You told him! You loved millions of us so much that you saved us from a direct nuclear attack. You gave us a fourth shot!
Again, not an audible voice. Nor a specific dream or vision. But a clear mind’s-eye view of the elegant painting he had admired so many times on Roger’s wall clearly appeared to Justin. He could see the details; the top of a mountain in a heavenly setting, with a regal Jesus dressed in white. His arms were bared and muscular, and he was confidently pulling on a strong rope that extended below the white clouds, and down through a terrible thunderstorm below. The end of the rope was secured to a mountain climber, struggling to climb up the treacherous mountain. To the side of Jesus were the words—clear in Justin’s mind’s eye: “All authority has been given to Me in heaven and on earth.” To the side of the rope, above the clouds: “There is salvation in no one else.” Also, beside the rope, but down below in the storm: “Believe in the Lord Jesus, and you will be saved.” Finally, below the man struggling to climb the mountain, the words: “For man is born for trouble, as sparks fly upward.”
Trouble. Believe. Authority. Salvation. A miraculous deliverance. Hundreds of thousands…maybe millions saved…

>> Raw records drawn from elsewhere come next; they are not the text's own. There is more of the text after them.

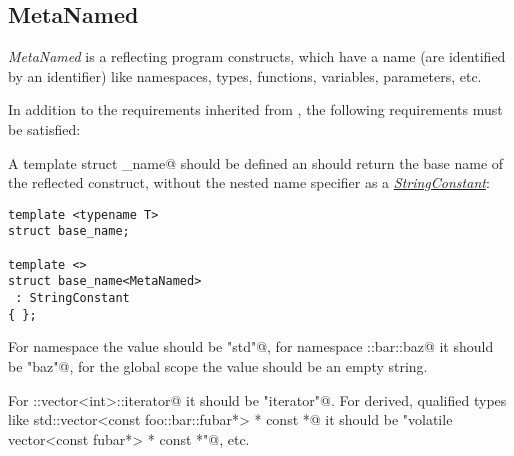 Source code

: \subsection{MetaNamed}
\label{concept-MetaNamed}

{\em MetaNamed} is a  reflecting program constructs, which have a name
(are identified by an identifier) like namespaces, types, functions, variables, parameters, etc.

In addition to the requirements inherited from , the following requirements must
be satisfied:

A template struct \verb@base_name@ should be defined an should return the base name
of the reflected construct, without the nested name specifier as a
\hyperref[concept-StringConstant]{\em StringConstant}:

\begin{lstlisting}
template <typename T>
struct base_name;

template <>
struct base_name<MetaNamed>
 : StringConstant
{ };
\end{lstlisting}

For namespace \verb@std@ the value should be \verb@"std"@, for namespace
\verb@foo::bar::baz@ it should be \verb@"baz"@, for the global scope the
value should be an empty string.

For \verb@std::vector<int>::iterator@ it should be \verb@"iterator"@. For derived,
qualified types like \verb@volatile std::vector<const foo::bar::fubar*> * const *@
it should be \verb@"volatile vector<const fubar*> * const *"@, etc.

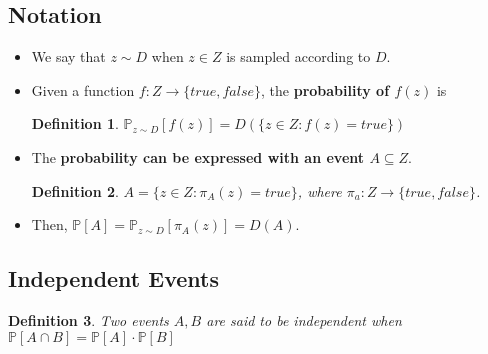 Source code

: \documentclass[12pt, a4paper, english]{report}
\newtheorem{definition}{Definition}
\begin{document}
\subsection{Notation}
\begin{itemize}
    \item We say that $z \sim D$ when $z \in Z$ is sampled according to $D$.
    \item Given a function $f: Z \rightarrow \{true, false\}$, the \textbf{probability of $f(z)$} is \\
    \begin{definition}
        $\mathbb{P}_{z \sim D}[f(z)] = D(\{z \in Z: f(z) = true\})$
    \end{definition}
    \item The \textbf{probability can be expressed with an event $A \subseteq Z$}. \\
    \begin{definition}
        $A = \{z \in Z: \pi_{A}(z) = true\}$, where $\pi_{a}: Z \rightarrow \{true, false\}$.\\
    \end{definition}
    \item Then, $\mathbb{P}[A] = \mathbb{P}_{z \sim D}[\pi_{A}(z)] = D(A)$.
\end{itemize}

\subsection{Independent Events}
\begin{definition}
    Two events $A, B$ are said to be independent when\\$\mathbb{P}[A \cap B] = \mathbb{P}[A] \cdot \mathbb{P}[B]$
\end{definition}
\end{document}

Justin realized that what happened last night was “a God thing.”
He felt dirty. Ashamed of the years he’d denied God, made fun of Bible Bozos, as he’d called all Christians except Roger. He felt an overwhelming sadness that he’d rejected the Eternal for so long. And such love! Roger had given his life to save Americans. Now Justin felt a personal connection with Roger’s Jesus, who had given his life to save everyone who would trust in him.
Justin wept.
Jesus. I believe you are the living God, who came in the flesh to die for my sins. Please forgive me, save me, receive me to yourself. Live in and through me as you did with Roger.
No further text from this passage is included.